Während der ehemalige Staatsanwalt Brandt versucht sich mit dem plötzlichen Tod seiner Frau zu arrangieren, zwingt ein erbarmungsloser Mörder seine Opfer sich mit einer Schlinge zu erhängen. Sofort nimmt die Soko die Ermittlungen auf und findet schon bald Parallelen zwischen den Opfern und auch zu Brandts Frau. War ihr Tod womöglich beabsichtigt mit dem Ziel Brandt in seine Schranken zu weisen? Brandt beginnt mit dem Ermittler Hannes Stahl die Hintergründe der Taten aufzuklären und kommt der Wahrheit gefährlich nahe...

Da mich Chris Karldens Bücher bisher begeistert konnten, bin ich mit hohen Erwartungen an die Geschichte rangegangen.Das Setting und die Hintergründe von Brandt wirken auf den ersten Blick fesselnd und konnten mich neugierig machen. Relativ schnell hat mich allerdings der Schreibstil ausgebremst, der mir nicht flüssig und angenehm zu lesen erschien und mir Schwierigkeiten bereitete. Dabei kann ich nicht genau sagen was mich daran gestört hat.

Die Charaktere waren mir auch nicht tiefgründig und interessant genug dargestellt.

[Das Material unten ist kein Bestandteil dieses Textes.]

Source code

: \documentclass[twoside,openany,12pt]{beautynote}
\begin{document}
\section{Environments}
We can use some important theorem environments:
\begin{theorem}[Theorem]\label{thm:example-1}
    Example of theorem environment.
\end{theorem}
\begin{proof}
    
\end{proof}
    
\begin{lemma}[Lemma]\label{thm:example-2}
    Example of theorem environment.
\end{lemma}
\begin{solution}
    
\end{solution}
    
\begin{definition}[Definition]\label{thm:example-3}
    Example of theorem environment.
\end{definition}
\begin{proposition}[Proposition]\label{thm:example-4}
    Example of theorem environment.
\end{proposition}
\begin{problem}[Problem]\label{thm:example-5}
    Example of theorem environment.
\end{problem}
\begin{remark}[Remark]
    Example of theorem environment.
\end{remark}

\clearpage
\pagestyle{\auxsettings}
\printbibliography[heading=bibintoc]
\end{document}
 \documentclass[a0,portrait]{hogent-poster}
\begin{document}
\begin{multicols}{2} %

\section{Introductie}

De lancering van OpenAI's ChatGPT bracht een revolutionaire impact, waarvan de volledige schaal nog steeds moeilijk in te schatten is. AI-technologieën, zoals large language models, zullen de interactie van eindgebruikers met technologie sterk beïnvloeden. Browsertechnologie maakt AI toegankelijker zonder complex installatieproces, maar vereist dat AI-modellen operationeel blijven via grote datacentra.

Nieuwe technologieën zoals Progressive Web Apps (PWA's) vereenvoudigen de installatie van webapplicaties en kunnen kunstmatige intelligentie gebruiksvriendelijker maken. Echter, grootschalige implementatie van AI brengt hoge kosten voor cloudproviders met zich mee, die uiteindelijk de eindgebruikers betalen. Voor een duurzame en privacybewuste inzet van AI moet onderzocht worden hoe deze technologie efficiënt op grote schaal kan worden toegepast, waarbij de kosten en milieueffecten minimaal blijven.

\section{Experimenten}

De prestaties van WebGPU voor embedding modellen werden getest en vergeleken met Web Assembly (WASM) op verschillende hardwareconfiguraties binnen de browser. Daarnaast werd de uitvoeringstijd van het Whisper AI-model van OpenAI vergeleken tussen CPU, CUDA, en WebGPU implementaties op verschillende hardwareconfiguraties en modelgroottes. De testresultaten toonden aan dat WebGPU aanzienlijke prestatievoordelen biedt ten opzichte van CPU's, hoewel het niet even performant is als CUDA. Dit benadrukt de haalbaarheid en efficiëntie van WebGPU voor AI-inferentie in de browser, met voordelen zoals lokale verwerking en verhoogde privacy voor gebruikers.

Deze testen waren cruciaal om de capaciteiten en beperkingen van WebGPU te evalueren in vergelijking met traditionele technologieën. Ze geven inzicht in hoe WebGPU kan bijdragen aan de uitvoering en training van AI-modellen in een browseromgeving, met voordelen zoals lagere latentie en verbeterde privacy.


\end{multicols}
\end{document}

Vor allem einige Ermittler schienen einfach gestrickt zu sein und hatten für mich zu wenig Professionalität, was sie nicht gerade sympathisch machte. Brandt und Hannes sind ein gutes Team, vollkommen überzeugen konnten sich mir jedoch leider nicht.

Die Geschichte beginnt ungemein spannend und ist voller Rätsel und Ungereimtheiten. Doch die beginnende Spannung flaut schnell ab und war mir viel zu fad und langweilig. Ich konnte nicht mitfiebern, da mich schlicht nicht interessierte was passierte und wie das Ganze ausgehen würde. Das kenne ich ganz anders von den anderen Büchern von Karlden. Ob es womöglich an der Zusammenarbeit beider Autoren liegt, kann ich nicht genau sagen, ich werde wahrscheinlich keine Bücher mehr von den beiden lesen.

Fazit: Eine aufregende Idee mit einem ungewöhnlichen Kriminalfall, der mich leider nicht neugierig machen konnte und zu wenig Spannung bereithielt. Dazu kamen die einfach und oberflächlich gehaltenen Charaktere.